How to complete this task: Among the lines below, count those with "consortium". Give only the number.

Exercise material:
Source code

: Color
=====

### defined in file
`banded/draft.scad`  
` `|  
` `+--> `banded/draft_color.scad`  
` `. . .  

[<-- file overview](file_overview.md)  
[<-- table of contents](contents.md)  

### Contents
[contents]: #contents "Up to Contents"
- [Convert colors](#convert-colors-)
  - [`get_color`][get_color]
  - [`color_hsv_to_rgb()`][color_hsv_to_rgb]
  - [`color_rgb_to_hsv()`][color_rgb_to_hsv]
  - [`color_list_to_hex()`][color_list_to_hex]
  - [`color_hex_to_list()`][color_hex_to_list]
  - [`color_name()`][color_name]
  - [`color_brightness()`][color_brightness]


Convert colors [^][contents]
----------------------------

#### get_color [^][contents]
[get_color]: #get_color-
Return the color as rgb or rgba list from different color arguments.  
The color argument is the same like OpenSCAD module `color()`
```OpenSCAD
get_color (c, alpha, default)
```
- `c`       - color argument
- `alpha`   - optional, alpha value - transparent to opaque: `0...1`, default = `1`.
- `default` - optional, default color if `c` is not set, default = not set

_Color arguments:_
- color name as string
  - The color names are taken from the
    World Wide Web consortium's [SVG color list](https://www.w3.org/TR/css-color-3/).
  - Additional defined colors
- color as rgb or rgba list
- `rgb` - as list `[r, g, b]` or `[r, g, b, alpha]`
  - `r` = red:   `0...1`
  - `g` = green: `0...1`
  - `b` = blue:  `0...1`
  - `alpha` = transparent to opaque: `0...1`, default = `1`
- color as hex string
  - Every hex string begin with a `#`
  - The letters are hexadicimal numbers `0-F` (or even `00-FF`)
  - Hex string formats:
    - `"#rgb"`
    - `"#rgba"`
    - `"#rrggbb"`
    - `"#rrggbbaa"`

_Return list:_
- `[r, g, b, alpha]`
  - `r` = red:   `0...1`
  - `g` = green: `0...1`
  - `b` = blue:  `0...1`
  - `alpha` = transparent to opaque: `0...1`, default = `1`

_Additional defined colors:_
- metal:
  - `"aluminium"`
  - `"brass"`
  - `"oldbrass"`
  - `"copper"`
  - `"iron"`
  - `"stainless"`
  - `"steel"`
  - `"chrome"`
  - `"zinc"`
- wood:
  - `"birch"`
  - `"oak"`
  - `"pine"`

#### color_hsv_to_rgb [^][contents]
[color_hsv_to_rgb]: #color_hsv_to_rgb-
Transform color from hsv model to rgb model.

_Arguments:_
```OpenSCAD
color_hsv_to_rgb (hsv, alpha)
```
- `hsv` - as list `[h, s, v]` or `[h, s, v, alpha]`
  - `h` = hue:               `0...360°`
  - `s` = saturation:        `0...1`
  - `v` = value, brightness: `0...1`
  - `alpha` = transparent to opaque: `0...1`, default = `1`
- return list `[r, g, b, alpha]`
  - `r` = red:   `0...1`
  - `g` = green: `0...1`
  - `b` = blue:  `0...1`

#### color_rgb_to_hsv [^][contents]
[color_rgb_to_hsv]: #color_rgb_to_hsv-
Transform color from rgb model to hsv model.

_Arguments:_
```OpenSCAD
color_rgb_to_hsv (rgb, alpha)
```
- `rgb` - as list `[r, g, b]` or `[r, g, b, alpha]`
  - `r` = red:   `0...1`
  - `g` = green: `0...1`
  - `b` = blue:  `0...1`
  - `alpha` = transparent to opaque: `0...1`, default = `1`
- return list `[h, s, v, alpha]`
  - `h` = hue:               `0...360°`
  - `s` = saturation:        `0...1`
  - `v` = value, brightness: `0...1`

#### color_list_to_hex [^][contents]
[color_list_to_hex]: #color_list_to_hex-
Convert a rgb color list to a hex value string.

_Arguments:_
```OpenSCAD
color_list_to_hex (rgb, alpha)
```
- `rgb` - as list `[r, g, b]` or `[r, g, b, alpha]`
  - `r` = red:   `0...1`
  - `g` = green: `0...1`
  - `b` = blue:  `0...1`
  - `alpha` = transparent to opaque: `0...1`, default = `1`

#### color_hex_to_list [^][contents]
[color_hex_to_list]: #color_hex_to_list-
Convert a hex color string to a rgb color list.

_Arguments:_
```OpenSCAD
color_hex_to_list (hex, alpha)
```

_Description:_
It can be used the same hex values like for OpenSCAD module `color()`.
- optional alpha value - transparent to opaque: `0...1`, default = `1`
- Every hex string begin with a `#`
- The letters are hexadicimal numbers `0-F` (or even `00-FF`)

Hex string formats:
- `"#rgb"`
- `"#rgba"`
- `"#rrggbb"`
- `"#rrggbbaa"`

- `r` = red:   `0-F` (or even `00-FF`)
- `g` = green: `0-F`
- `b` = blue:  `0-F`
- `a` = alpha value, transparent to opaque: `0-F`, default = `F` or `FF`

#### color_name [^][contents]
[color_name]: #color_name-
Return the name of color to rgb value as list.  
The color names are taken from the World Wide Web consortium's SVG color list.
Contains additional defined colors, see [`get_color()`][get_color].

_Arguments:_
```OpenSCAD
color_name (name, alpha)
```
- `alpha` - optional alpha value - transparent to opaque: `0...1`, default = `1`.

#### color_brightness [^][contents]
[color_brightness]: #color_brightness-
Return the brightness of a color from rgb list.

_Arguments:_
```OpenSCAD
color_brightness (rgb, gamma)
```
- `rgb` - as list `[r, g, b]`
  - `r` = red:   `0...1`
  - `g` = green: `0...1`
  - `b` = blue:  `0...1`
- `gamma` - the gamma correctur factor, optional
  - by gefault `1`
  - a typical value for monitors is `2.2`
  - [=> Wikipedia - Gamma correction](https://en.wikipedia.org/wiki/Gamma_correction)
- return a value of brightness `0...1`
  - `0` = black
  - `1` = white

Exercise response: 2